The practice expanded outward from there. Fiction first, then poetry, then the camera. Theater arrived as a different kind of problem — the work that cannot be taken back once the curtain opens, that exists only in time, that cannot be edited after the audience has been in the room. Music last — collaborative production and solo work.
ECHOx is the working identity that holds all of it. Eko Svenningsson is the name on the books.
The question that runs through all of the work is this: what survives disappearance? It is not a rhetorical question. It has different answers in different media, and the differences matter.
In writing, the answer is: a name, precisely placed, in language that does not decay. The Book of Names is built entirely on this premise — each poem is an act of reinstatement, each named subject pulled back from the edge of being forgotten. The inverse-Pessoa principle: where Pessoa dispersed himself outward into many voices, this work gathers many voices inward, through a single act of naming, to prevent their disappearance.
In photography, the answer is: the irreversible frame. An instant photograph cannot be altered after exposure. What the camera recorded is what existed at that moment — no correction possible, no recovery from a wrong decision. The image is a testimony to what actually happened in front of the lens, not to what the photographer wished had happened. This constraint is the ethical position, not a technical limitation. It means that every frame carries the full weight of its own making.
In theater, the answer is more uncomfortable: nothing survives, entirely. The performance exists in time and then it is gone. What remains is what the audience carries out of the room — which is not the work itself but the residue of an encounter with it. Aniara: The Doors to the Stars takes this seriously: a five-movement theatrical adaptation of Harry Martinson's epic poem about a spacecraft drifting irreversibly away from Earth, carrying passengers who will never return. The drift is not a metaphor. It is the structure.
The mathematical background produces a specific kind of stubbornness about precision. In formal systems, vagueness is not a stylistic choice — it is a failure. A term that means two different things depending on context is a broken term. This stubbornness applies to language: a line in a poem that could be read two ways without both readings being intentional is a line that has not yet been finished. A character whose emotional state is named rather than demonstrated is a character who has not yet been written.
This is why psychological states in the fiction tend to become structural problems. Depression is not described as a feeling; it is described as a load distribution. A person who is not coping is misaligned, not sad. The emotional truth is derived from the structural description — the same way a conclusion follows from premises — rather than stated directly. The reader arrives at the feeling through the architecture, which means they arrive at it themselves rather than being handed it.

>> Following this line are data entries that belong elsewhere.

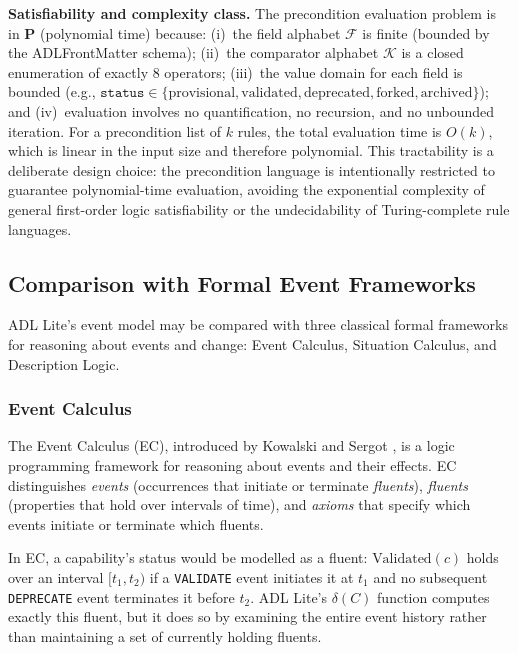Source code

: \textbf{Satisfiability and complexity class.} The precondition evaluation problem is in \textbf{P} (polynomial time) because: (i)~the field alphabet $\mathcal{F}$ is finite (bounded by the ADLFrontMatter schema); (ii)~the comparator alphabet $\mathcal{K}$ is a closed enumeration of exactly 8 operators; (iii)~the value domain for each field is bounded (e.g., $\texttt{status} \in \{\text{provisional}, \text{validated}, \text{deprecated}, \text{forked}, \text{archived}\}$); and (iv)~evaluation involves no quantification, no recursion, and no unbounded iteration. For a precondition list of $k$ rules, the total evaluation time is $O(k)$, which is linear in the input size and therefore polynomial. This tractability is a deliberate design choice: the precondition language is intentionally restricted to guarantee polynomial-time evaluation, avoiding the exponential complexity of general first-order logic satisfiability or the undecidability of Turing-complete rule languages.

\subsection{Comparison with Formal Event Frameworks}

ADL Lite's event model may be compared with three classical formal frameworks for reasoning about events and change: Event Calculus, Situation Calculus, and Description Logic.

\subsubsection{Event Calculus}

The Event Calculus (EC), introduced by Kowalski and Sergot \cite{event_calculus}, is a logic programming framework for reasoning about events and their effects. EC distinguishes \emph{events} (occurrences that initiate or terminate \emph{fluents}), \emph{fluents} (properties that hold over intervals of time), and \emph{axioms} that specify which events initiate or terminate which fluents.

In EC, a capability's status would be modelled as a fluent: $\text{Validated}(c)$ holds over an interval $[t_1, t_2)$ if a \texttt{VALIDATE} event initiates it at $t_1$ and no subsequent \texttt{DEPRECATE} event terminates it before $t_2$. ADL Lite's $\delta(C)$ function computes exactly this fluent, but it does so by examining the entire event history rather than maintaining a set of currently holding fluents.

In photography, the same principle produces the neo-cubist tendency: surfaces, planes, angles treated as formal problems rather than documentary subjects. A face against a facade is not a symbol — it is a question about what happens when two kinds of marked surface occupy the same frame. The double exposure executes that question in-camera, without the possibility of adjustment. The geometry has to be solved before the shutter opens. If the answer is wrong, the image says so without apology.
What is singular about the position is not any one of these disciplines but the insistence on maintaining all of them in parallel, at full commitment, without treating any as primary. Most practitioners of one form use the others as relief or hobby. Here they are all working simultaneously on the same set of questions, in different materials, producing answers that are related but not identical. The fiction and the poetry share source material but not form. The photography and the theater share the irreversibility principle but not the medium. The music and the writing share the compression instinct but not the language. They are not illustrating each other. They are converging on something that cannot yet be stated in a single form — which is why they are all still running.

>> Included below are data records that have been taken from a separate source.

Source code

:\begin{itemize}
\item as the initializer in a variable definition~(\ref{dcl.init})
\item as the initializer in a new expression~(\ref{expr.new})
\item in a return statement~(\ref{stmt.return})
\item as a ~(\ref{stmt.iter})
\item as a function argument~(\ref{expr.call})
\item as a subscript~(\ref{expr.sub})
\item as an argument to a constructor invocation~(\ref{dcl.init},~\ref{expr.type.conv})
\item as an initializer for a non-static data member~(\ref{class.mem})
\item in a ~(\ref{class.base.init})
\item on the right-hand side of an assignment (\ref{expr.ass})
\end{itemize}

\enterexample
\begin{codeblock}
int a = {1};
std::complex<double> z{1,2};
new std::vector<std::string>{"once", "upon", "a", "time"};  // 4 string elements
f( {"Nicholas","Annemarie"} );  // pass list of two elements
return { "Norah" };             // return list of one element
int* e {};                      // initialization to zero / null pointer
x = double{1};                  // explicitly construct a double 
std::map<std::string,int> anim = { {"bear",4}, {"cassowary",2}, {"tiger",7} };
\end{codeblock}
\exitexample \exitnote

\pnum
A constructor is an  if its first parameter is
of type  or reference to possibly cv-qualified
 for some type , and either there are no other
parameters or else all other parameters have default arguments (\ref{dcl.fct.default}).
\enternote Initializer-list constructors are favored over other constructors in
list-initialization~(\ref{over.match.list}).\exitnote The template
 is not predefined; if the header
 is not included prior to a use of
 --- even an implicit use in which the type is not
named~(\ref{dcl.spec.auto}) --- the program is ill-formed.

Berlin appears in the work not because it was chosen as a subject but because it is the condition in which the work happens. Its streets taught a particular kind of witnessing. The city does not hide its history — it carries it forward in its surfaces, its gaps, its buildings that stand next to the absence of buildings that used to stand there. To live in it is to be in constant proximity to what did not survive, which makes the question of what does survive feel genuinely urgent rather than philosophical.
The Faces and Facades project statement calls Berlin a resonance chamber — an architecture of memory and encounter, where intimacy and structure are inseparably entwined. That phrase was written to describe the photography, but it applies equally to the writing. The canal at Urbanhafen appears in The Book of Names not as local colour but as a structural element: water that holds everything without preference, that reflects without editing, that does not distinguish between what it is given. That is the quality Berlin offers to the work — not beauty, not grit, not any of the clichés, but a specific kind of unfiltered surface that shows what is placed against it without imposing its own reading.
Most of the writing happens in motion through the city. The phone's Notes app captures lines on the U-Bahn, at crossings, in the specific quality of light on Oranienburger Straße at a particular hour. The city is not the subject. It is the condition of production — the ground on which the thinking becomes available to be written down.